A review by laelyn
Moment in Time by Suzanne Redfearn

1.0

Whew. This was... kind of a mess?

I haven't read any of Redfearn's previous books. I requested this arc purely on the basis of what the blurb told me it was about. I honestly think... this book was just not written for me.
Its characters are, as the author notes herself later on, all characters of previous books. Their past, which I can assume is being told in those books, is being talked about here as well but in a way that made me feel like I was reading a sequel and was supposed to know about all of this already. It actually made me google if this was a sequel. As such, the protagonists come off as rather shallow and underdeveloped, because I assume most of their character development happened in previous books. I didn't care for any of them, which is a bad thing in a book that relies heavily on the emotions it evokes in the reader. BUT, and here is the big but, I do think that readers who enjoyed Redfearn's previous novels and know these characters will enjoy this one, too.

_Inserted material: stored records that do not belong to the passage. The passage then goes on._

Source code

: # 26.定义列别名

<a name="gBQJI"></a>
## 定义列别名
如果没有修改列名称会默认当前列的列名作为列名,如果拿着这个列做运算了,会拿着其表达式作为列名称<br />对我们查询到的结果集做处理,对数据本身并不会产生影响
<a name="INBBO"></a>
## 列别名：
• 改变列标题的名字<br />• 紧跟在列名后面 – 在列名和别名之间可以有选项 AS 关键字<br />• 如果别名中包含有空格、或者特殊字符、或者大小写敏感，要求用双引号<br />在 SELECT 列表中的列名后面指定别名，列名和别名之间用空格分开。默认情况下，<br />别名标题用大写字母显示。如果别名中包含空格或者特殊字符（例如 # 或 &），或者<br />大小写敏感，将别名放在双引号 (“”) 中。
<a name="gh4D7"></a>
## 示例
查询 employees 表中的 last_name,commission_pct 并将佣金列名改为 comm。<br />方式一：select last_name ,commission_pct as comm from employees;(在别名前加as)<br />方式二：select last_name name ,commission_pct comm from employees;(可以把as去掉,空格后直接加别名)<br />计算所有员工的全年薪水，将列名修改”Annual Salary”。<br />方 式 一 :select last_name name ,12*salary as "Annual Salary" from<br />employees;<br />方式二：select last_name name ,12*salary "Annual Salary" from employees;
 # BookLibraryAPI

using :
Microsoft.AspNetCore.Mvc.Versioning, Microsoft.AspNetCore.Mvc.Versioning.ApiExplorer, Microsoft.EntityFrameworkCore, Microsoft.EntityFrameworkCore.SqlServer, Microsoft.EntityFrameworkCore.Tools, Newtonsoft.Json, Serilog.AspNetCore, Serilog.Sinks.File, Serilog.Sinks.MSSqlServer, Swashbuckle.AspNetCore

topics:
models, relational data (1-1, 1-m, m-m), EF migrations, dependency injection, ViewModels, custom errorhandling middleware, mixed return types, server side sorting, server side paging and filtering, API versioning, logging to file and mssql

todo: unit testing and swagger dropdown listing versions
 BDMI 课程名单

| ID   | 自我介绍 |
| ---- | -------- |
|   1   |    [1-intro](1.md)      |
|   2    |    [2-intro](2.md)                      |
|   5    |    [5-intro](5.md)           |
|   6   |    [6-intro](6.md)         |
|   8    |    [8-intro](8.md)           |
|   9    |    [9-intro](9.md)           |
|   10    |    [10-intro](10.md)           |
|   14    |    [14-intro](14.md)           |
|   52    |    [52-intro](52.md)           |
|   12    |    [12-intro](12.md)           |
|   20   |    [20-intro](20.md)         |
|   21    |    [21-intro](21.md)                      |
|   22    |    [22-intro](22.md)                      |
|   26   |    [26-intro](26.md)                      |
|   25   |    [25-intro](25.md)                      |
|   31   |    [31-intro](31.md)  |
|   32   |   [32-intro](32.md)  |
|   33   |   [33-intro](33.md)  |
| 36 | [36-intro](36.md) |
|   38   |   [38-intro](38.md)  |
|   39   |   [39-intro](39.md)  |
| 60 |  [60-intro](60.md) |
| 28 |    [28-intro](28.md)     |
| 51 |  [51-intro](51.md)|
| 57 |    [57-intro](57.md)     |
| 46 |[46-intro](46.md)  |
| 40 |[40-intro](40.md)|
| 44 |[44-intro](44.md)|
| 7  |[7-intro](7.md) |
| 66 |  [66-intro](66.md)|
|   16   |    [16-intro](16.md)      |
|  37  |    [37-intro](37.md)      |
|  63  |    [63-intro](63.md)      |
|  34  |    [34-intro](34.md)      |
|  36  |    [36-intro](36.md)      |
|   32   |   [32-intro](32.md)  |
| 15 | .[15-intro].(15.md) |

I was also disappointed in how the sexual assault of one of the characters was handled. It all felt so... superficial, almost carelessly put together at times. There was basically no exploration of the survivor's feelings, and not much time was spent on how the other girls, her friends, felt about it either. The book focused more on a romance I didn't care about and a criminal investigation into one of the girls who was about to be charged with attacking the perpetrator of the aforemention assault. The trauma this girl went through felt like a gimmick, the rapist was more focused on than the girl who survived his assault. The twists were not based in the story itself, and one especially made absolutely no sense with what we've been told before, so I honestly was in a constant state of "what does this book actually want to tell me???". It's definitely not a book that deals with the aftermath of sexual assault. I could not tell you what this story is actually about. It's a mess, there's no nuance to anything, everything is superficial and the blurb is entirely misleading.

There's also some really weird messaging at the ending of the book that had some red flags for me. Basically, it mentioned cancel culture in regards to men being accused of sexual assault on social media that read to me like the author actively criticising people for using social media to call out their attackers, because do we even know how many men are wrongly accused and have to suffer the consequences? It feels like the old "evil women coming for innocent men for their own gain" argument that felt out of place in this novel, and any novel about sexual assault actually, and I honestly cannot fathom why this was in here.

The writing is okay, but neither very engaging nor very complex. It's a quick read and the subject matter itself is something worth exploring, but that's really all the positives. As someone who, as I've said, hasn't read any of Redfearn's bibliography, I might just not be the reader this book was aiming for, and hey, that's okay.